INSTRUCTIONS FOR THE TASK
Copy the records below character for character.

SOURCE MATERIAL
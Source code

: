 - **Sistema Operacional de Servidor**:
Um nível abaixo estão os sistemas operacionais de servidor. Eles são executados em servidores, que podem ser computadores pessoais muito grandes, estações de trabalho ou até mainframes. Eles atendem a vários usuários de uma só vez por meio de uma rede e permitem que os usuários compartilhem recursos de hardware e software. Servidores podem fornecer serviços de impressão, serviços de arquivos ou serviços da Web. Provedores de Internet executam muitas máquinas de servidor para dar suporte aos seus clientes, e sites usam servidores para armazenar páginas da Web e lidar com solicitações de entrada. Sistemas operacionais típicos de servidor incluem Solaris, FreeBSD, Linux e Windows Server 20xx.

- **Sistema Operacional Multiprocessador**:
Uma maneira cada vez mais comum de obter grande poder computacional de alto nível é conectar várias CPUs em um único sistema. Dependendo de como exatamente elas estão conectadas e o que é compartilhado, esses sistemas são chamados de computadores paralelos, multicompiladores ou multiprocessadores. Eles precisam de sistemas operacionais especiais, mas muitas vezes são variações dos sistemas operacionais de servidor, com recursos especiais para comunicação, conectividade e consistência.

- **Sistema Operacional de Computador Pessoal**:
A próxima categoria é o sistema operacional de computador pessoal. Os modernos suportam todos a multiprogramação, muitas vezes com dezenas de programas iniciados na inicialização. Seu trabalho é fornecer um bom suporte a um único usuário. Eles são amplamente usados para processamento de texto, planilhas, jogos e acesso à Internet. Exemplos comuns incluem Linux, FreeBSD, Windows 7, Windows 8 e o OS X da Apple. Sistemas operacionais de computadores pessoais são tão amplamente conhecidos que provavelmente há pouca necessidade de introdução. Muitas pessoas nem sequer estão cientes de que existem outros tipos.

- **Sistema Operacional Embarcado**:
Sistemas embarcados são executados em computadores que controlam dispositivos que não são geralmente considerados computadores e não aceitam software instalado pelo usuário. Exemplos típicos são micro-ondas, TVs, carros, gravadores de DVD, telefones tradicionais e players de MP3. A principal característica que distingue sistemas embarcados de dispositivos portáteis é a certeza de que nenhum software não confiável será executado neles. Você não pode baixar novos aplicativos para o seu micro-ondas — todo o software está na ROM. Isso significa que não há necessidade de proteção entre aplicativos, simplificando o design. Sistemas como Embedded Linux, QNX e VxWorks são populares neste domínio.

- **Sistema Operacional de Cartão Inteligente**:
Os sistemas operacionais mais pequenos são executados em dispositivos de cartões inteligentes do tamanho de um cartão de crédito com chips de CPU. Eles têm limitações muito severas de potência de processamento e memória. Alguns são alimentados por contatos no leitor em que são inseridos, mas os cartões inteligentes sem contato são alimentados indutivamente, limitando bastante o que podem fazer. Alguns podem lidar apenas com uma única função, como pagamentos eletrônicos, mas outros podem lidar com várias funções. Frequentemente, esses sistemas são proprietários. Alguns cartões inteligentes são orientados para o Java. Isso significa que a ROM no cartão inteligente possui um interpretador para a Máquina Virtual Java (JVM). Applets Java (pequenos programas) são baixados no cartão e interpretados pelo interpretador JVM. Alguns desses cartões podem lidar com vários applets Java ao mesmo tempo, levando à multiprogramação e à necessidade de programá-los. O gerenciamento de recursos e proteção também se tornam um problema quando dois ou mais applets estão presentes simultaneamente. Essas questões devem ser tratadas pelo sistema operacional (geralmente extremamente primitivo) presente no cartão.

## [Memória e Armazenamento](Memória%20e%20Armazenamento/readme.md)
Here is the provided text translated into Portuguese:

ANSWER TO THE PROBLEM
Source code

: - **Sistema Operacional de Servidor**:
Um nível abaixo estão os sistemas operacionais de servidor. Eles são executados em servidores, que podem ser computadores pessoais muito grandes, estações de trabalho ou até mainframes. Eles atendem a vários usuários de uma só vez por meio de uma rede e permitem que os usuários compartilhem recursos de hardware e software. Servidores podem fornecer serviços de impressão, serviços de arquivos ou serviços da Web. Provedores de Internet executam muitas máquinas de servidor para dar suporte aos seus clientes, e sites usam servidores para armazenar páginas da Web e lidar com solicitações de entrada. Sistemas operacionais típicos de servidor incluem Solaris, FreeBSD, Linux e Windows Server 20xx.

- **Sistema Operacional Multiprocessador**:
Uma maneira cada vez mais comum de obter grande poder computacional de alto nível é conectar várias CPUs em um único sistema. Dependendo de como exatamente elas estão conectadas e o que é compartilhado, esses sistemas são chamados de computadores paralelos, multicompiladores ou multiprocessadores. Eles precisam de sistemas operacionais especiais, mas muitas vezes são variações dos sistemas operacionais de servidor, com recursos especiais para comunicação, conectividade e consistência.

- **Sistema Operacional de Computador Pessoal**:
A próxima categoria é o sistema operacional de computador pessoal. Os modernos suportam todos a multiprogramação, muitas vezes com dezenas de programas iniciados na inicialização. Seu trabalho é fornecer um bom suporte a um único usuário. Eles são amplamente usados para processamento de texto, planilhas, jogos e acesso à Internet. Exemplos comuns incluem Linux, FreeBSD, Windows 7, Windows 8 e o OS X da Apple. Sistemas operacionais de computadores pessoais são tão amplamente conhecidos que provavelmente há pouca necessidade de introdução. Muitas pessoas nem sequer estão cientes de que existem outros tipos.

- **Sistema Operacional Embarcado**:
Sistemas embarcados são executados em computadores que controlam dispositivos que não são geralmente considerados computadores e não aceitam software instalado pelo usuário. Exemplos típicos são micro-ondas, TVs, carros, gravadores de DVD, telefones tradicionais e players de MP3. A principal característica que distingue sistemas embarcados de dispositivos portáteis é a certeza de que nenhum software não confiável será executado neles. Você não pode baixar novos aplicativos para o seu micro-ondas — todo o software está na ROM. Isso significa que não há necessidade de proteção entre aplicativos, simplificando o design. Sistemas como Embedded Linux, QNX e VxWorks são populares neste domínio.

- **Sistema Operacional de Cartão Inteligente**:
Os sistemas operacionais mais pequenos são executados em dispositivos de cartões inteligentes do tamanho de um cartão de crédito com chips de CPU. Eles têm limitações muito severas de potência de processamento e memória. Alguns são alimentados por contatos no leitor em que são inseridos, mas os cartões inteligentes sem contato são alimentados indutivamente, limitando bastante o que podem fazer. Alguns podem lidar apenas com uma única função, como pagamentos eletrônicos, mas outros podem lidar com várias funções. Frequentemente, esses sistemas são proprietários. Alguns cartões inteligentes são orientados para o Java. Isso significa que a ROM no cartão inteligente possui um interpretador para a Máquina Virtual Java (JVM). Applets Java (pequenos programas) são baixados no cartão e interpretados pelo interpretador JVM. Alguns desses cartões podem lidar com vários applets Java ao mesmo tempo, levando à multiprogramação e à necessidade de programá-los. O gerenciamento de recursos e proteção também se tornam um problema quando dois ou mais applets estão presentes simultaneamente. Essas questões devem ser tratadas pelo sistema operacional (geralmente extremamente primitivo) presente no cartão.

## [Memória e Armazenamento](Memória%20e%20Armazenamento/readme.md)
Here is the provided text translated into Portuguese:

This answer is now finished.